Source material START

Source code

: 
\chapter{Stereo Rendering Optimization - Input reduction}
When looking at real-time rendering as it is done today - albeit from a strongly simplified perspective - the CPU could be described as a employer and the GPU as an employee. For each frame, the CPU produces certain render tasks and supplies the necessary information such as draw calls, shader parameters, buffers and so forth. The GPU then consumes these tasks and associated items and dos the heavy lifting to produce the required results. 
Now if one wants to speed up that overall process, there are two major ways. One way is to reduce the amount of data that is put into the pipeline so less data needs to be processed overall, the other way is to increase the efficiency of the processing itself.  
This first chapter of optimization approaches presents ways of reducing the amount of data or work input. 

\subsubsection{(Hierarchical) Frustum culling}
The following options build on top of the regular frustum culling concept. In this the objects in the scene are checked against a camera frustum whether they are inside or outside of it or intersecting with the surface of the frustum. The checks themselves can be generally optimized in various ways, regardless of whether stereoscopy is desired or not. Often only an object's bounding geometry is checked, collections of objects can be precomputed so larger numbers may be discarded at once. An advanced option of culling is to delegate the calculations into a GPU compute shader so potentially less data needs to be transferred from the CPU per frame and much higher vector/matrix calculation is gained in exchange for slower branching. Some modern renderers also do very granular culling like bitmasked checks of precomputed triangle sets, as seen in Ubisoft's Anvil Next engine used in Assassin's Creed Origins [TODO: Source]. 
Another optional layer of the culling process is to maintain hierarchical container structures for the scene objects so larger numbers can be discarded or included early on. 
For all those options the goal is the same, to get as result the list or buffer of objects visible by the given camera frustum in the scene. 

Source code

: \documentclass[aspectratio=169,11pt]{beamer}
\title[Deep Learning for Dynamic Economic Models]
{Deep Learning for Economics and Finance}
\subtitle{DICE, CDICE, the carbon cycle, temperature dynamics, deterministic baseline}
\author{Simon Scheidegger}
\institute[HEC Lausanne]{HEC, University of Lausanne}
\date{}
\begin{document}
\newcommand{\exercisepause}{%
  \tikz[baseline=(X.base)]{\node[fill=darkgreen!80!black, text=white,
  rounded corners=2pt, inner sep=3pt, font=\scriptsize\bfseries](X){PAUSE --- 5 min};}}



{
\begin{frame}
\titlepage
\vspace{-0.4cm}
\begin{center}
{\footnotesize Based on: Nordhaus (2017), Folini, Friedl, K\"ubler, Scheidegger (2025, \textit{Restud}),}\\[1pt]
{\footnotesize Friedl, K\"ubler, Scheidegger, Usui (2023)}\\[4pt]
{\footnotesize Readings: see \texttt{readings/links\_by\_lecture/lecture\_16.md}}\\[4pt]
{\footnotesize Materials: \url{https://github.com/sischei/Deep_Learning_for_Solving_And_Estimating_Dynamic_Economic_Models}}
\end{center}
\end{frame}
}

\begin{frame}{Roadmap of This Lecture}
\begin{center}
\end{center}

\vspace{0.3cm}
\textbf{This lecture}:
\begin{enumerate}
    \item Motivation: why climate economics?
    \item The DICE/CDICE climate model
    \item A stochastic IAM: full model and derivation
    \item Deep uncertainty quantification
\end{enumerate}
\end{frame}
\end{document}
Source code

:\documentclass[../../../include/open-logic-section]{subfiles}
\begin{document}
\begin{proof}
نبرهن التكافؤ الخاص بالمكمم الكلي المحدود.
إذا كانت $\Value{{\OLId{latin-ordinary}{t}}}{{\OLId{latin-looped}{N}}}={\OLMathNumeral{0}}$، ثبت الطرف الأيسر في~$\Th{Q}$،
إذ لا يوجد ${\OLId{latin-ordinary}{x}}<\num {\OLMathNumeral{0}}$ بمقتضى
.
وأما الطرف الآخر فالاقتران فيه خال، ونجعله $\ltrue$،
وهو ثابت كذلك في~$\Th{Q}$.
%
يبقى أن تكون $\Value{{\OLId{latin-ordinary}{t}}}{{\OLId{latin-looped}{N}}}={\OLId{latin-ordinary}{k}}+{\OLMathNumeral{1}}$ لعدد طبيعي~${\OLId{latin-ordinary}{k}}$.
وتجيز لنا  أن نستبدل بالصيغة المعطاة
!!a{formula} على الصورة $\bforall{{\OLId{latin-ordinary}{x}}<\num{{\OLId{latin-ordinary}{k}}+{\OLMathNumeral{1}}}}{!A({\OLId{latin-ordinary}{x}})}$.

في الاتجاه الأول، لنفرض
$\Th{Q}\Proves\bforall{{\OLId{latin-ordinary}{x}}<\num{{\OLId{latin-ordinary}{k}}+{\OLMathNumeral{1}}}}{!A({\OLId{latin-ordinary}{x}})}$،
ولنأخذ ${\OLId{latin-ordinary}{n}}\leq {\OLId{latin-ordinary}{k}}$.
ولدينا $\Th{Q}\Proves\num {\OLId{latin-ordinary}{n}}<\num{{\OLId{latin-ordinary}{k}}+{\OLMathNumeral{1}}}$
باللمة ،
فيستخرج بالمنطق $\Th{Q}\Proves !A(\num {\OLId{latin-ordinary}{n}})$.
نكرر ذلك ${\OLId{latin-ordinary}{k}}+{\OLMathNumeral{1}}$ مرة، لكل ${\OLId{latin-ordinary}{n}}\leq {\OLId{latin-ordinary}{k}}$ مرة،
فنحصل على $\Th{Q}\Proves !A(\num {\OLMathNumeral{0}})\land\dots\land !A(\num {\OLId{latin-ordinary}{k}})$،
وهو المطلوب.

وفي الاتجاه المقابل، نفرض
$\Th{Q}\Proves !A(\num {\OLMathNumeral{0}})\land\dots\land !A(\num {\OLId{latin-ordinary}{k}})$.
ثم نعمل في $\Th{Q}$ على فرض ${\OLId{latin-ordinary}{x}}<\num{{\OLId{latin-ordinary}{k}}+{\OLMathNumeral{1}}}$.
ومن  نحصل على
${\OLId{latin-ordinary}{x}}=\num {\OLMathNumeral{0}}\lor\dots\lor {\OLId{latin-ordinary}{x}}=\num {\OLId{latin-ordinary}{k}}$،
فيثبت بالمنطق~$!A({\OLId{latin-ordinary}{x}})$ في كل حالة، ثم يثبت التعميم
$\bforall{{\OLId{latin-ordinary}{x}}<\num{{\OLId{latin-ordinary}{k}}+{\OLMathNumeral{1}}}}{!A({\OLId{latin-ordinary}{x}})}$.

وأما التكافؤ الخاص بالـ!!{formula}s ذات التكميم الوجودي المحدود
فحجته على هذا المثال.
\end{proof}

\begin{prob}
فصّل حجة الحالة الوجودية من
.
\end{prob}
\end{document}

Source material END

* **Exercise brief**
Count the lines in the records above that contain the word "bforall", and give only that number.

* **Answer**
3